Antes que Elaina pudesse ir até Chase, Charise saltou de pé e se colocou entre os dois. Ela estendeu as mãos e pousou as palmas no peito de cada um, mantendo-os onde estavam.

Elaina lançou um olhar fulminante para Chase, que apenas parecia divertido. Rosnando, ela foi e se sentou de novo.

— Você já ouviu o que queria saber. Pode, por favor, ir embora agora?

Chase fingiu parecer magoado.

— E eu aqui achando que a gente tinha passado de alguma barreira e ia começar a ser amigo.

— Você achou errado — Elaina respondeu, seca. — Agora vai.

Ela apontou para a porta e o encarou com severidade.

Dando de ombros, ele suspirou, acenou em despedida e desapareceu no corredor.

Elaina continuou olhando enquanto a porta se fechava, ouvindo o som dos passos de Chase se afastando pelo corredor. Quando finalmente desviou o olhar, encontrou Charise a observando com calma.

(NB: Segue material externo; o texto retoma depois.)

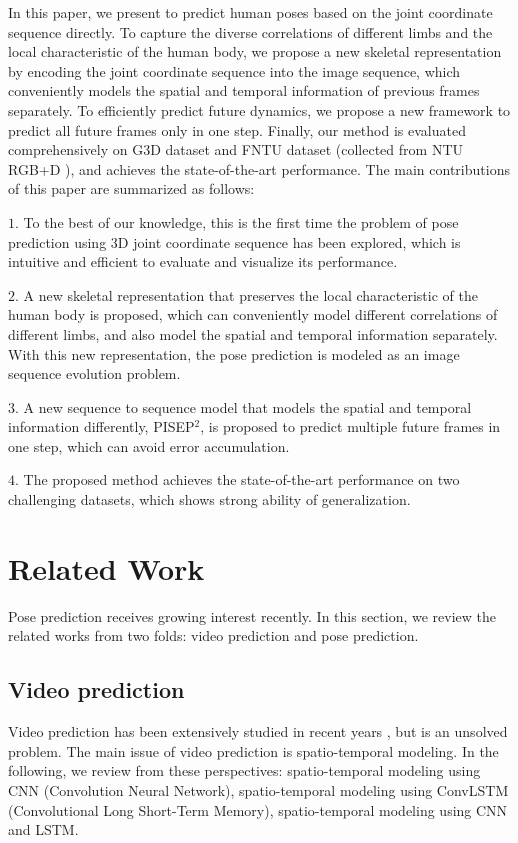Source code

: \documentclass[journal]{IEEEtran}
\begin{document}
In this paper, we present to predict human poses based on the joint coordinate sequence directly. To capture the diverse correlations of different limbs and the local characteristic of the human body, we propose a new skeletal representation by encoding the joint coordinate sequence into the image sequence, which conveniently models the spatial and temporal information of previous frames separately. To efficiently predict future dynamics, we propose a new framework to predict all future frames only in one step. Finally, our method is evaluated comprehensively on G${3}$D \cite{g3d} dataset and FNTU dataset (collected from NTU RGB+D \cite{AmirNTU}), and achieves the state-of-the-art performance.
The main contributions of this paper are summarized as follows:

${1}$. To the best of our knowledge, this is the first time the problem of pose prediction using ${3}$D joint coordinate sequence has been explored, which is intuitive and efficient to evaluate and visualize its performance.

${2}$. A new skeletal representation that preserves the local characteristic of the human body is proposed, which can conveniently model different correlations of different limbs, and also model the spatial and temporal information separately. With this new representation, the pose prediction is modeled as an image sequence evolution problem.

${3}$. A new sequence to sequence model that models the spatial and temporal information differently, PISEP${^2}$, is proposed to predict multiple future frames in one step, which can avoid error accumulation.

${4}$. The proposed method achieves the state-of-the-art performance on two challenging datasets, which shows strong ability of generalization.


\section{Related Work}
Pose prediction receives growing interest recently. In this section, we review the related works from two folds: video prediction and pose prediction.

\subsection{Video prediction}

Video prediction has been extensively studied in recent years \cite{dpcvpul,ostdfvp,fdtvp,pfuvp,dmspms}, but is an unsolved problem. The main issue of video prediction is spatio-temporal modeling. In the following, we review from these perspectives: spatio-temporal modeling using CNN (Convolution Neural Network), spatio-temporal modeling using ConvLSTM (Convolutional Long Short-Term Memory), spatio-temporal modeling using CNN and LSTM.
\end{document}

— O quê? — perguntou Elaina, se jogando de volta contra os travesseiros.

— Nada — disse Charise, apenas balançando a cabeça.

Bocejando, ela se enfiou debaixo das cobertas, com Elaina virando de costas para ela.

Elaina também bocejou e fechou os olhos, mas a expressão no rosto de Charise continuava imóvel na sua cabeça.

Ela não sabia o que aquilo significava, mas sabia que não era nada como Charise tinha dito.